ANKARA (Reuters) - Turkish Prime Minister Ahmet Davutoglu said graft allegations against four former ministers were part of a “coup attempt”, denying on Tuesday accusations the government had put pressure on a parliamentary commission not to send them to trial.
The head of the commission, dominated by the ruling AK Party, said some police phone taps of the ex-ministers would be destroyed, a move which would make it more difficult for any subsequent prosecutor to revive the case.
“Normally the prosecutor should have done this but because they haven’t, an investigation is being launched into them. We will be the ones destroying these tapes,” commission head Hakki Koylu told Reuters.
The commission voted on Monday not to commit the four ex-ministers for trial, a decision the opposition decried as a cover-up.
Davutoglu followed the lead of President Tayyip Erdogan in dismissing the corruption scandal, which erupted in December 2013, as a plot by political enemies.
Davutoglu told a weekly parliamentary meeting of the AK Party that it would be against the law for the government to impose a decision on the commission, and cast anti-government protests in 2013 and the graft scandal as part of a wider plot.
“It was all, without doubt, a coup attempt and we have stood tall against this,” he said.
Erdogan blames the scandal on supporters of his former ally, U.S.-based cleric Fethullah Gulen.

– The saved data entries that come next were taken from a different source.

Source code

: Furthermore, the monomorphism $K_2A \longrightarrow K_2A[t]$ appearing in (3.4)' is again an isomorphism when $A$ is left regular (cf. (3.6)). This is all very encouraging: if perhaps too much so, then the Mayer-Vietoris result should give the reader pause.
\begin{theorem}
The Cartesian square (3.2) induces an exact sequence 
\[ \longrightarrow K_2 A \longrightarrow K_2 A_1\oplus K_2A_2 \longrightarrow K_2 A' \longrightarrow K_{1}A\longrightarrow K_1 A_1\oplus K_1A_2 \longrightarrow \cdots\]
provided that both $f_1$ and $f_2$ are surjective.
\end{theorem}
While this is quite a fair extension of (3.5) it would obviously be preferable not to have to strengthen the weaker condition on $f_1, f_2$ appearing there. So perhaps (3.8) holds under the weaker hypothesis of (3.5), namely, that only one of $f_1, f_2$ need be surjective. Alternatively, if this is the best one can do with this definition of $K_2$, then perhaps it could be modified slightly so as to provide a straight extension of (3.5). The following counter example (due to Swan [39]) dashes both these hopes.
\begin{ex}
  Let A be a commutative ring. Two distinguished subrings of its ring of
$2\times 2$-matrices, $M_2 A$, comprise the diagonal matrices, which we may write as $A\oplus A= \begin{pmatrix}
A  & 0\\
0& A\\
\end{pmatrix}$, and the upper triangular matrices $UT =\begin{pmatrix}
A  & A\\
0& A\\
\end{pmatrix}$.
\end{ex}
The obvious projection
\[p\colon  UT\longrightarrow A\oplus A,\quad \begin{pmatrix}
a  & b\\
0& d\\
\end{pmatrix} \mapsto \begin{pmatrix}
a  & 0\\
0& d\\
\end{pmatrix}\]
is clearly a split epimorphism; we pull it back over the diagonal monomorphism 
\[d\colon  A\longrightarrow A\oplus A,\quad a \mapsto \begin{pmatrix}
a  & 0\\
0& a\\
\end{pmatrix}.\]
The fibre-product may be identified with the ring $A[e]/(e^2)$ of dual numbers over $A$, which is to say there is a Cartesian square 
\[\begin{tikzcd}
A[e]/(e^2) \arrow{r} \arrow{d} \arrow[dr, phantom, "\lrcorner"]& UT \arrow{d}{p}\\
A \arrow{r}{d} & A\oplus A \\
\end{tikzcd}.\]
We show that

The government reacted with a purge of the state apparatus, reassigning thousands of police and hundreds of judges and prosecutors in what the authorities said was a cleansing of the cleric’s influence.

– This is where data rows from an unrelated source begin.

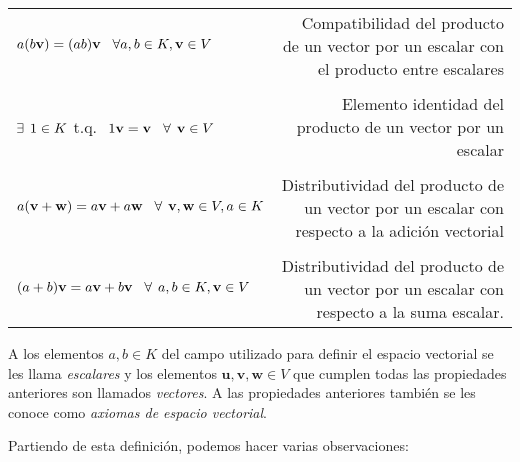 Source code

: \documentclass[12pt,dvipsnames]{article}
\begin{document}
\begin{tcolorbox}
\begin{center}
\begin{tabular}{lr}
    \multirow{2}{0.35\textwidth}{$a(b\mathbf{v})=(ab)\mathbf{v}\hspace{3mm}\forall a,b\in K, \mathbf{v}\in V$} & \multirow{2}{0.47\textwidth}{Compatibilidad del producto de un vector por un escalar con el producto entre escalares} \\ \\ \\
    \multirow{2}{0.4\textwidth}{$\exists\hspace{1.5mm}1\in K$ \hspace{1.5mm} t.q. $\hspace{1.5mm}1\mathbf{v}=\mathbf{v}\hspace{3mm}\forall\hspace{1.5mm} \mathbf{v}\in V$} & \multirow{2}{0.35\textwidth}{Elemento identidad del producto de un vector por un escalar} \\ \\ \\
    \multirow{2}{0.4\textwidth}{$a(\mathbf{v}+\mathbf{w})=a\mathbf{v}+a\mathbf{w}\hspace{3mm}\forall\hspace{1.5mm} \mathbf{v},\mathbf{w}\in V, a\in K$} & \multirow{2}{0.47\textwidth}{Distributividad del producto de un vector por un escalar con respecto a la adición vectorial}  \\ \\ \\
    \multirow{2}{0.4\textwidth}{$(a+b)\mathbf{v}=a\mathbf{v}+b\mathbf{v}\hspace{3mm}\forall\hspace{1.5mm} a,b\in K, \mathbf{v}\in V$} & \multirow{2}{0.47\textwidth}{Distributividad del producto de un vector por un escalar con respecto a la suma escalar.} \\ \\
\end{tabular}
\end{center}

\hspace{2.5mm} A los elementos $a,b \in K$ del campo utilizado para definir el espacio vectorial se les llama \textit{escalares} y los elementos $\mathbf{u},\mathbf{v},\mathbf{w}\in V$ que cumplen todas las propiedades anteriores son llamados \textit{vectores}. A las propiedades anteriores también se les conoce como \textit{axiomas de espacio vectorial}.

\end{tcolorbox}

Partiendo de esta definición, podemos hacer varias observaciones:
\end{document}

The scandal swirled around the inner circle of then-prime minister Erdogan and led to the resignation of the ministers of economy, interior and urbanization. European Union Affairs Minister Egemen Bagis lost his post in a subsequent reshuffle. All four have denied wrongdoing.

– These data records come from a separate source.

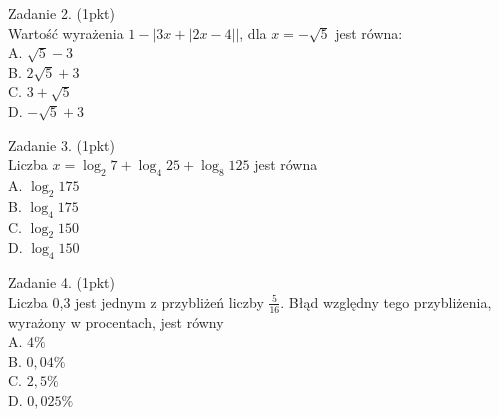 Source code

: \documentclass[10pt]{article}
\begin{document}
Zadanie 2. (1pkt)\\
Wartość wyrażenia \(1-|3 x+|2 x-4||\), dla \(x=-\sqrt{5}\) jest równa:\\
A. \(\sqrt{5}-3\)\\
B. \(2 \sqrt{5}+3\)\\
C. \(3+\sqrt{5}\)\\
D. \(-\sqrt{5}+3\)

Zadanie 3. (1pkt)\\
Liczba \(x=\log _{2} 7+\log _{4} 25+\log _{8} 125\) jest równa\\
A. \(\log _{2} 175\)\\
B. \(\log _{4} 175\)\\
C. \(\log _{2} 150\)\\
D. \(\log _{4} 150\)

Zadanie 4. (1pkt)\\
Liczba 0,3 jest jednym z przybliżeń liczby \(\frac{5}{16}\). Błąd względny tego przybliżenia, wyrażony w procentach, jest równy\\
A. \(4 \%\)\\
B. \(0,04 \%\)\\
C. \(2,5 \%\)\\
D. \(0,025 \%\)
\end{document}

The parliamentary commission was set up last May to decide whether the men’s ministerial immunity should be lifted.
All nine AK Party MPs were against, and all five opposition members in favor. A final decision will be taken in a full session of parliament, where the AK holds a large majority.
“It does not bode well for parliament to be the protector of thieves ... We will be mocked by the whole world,” said Kemal Kilicdaroglu, head of the main opposition party.
Turkey’s Western allies have voiced alarm at creeping authoritarianism. Erdogan has responded by telling European partners to “keep their wisdom to themselves”.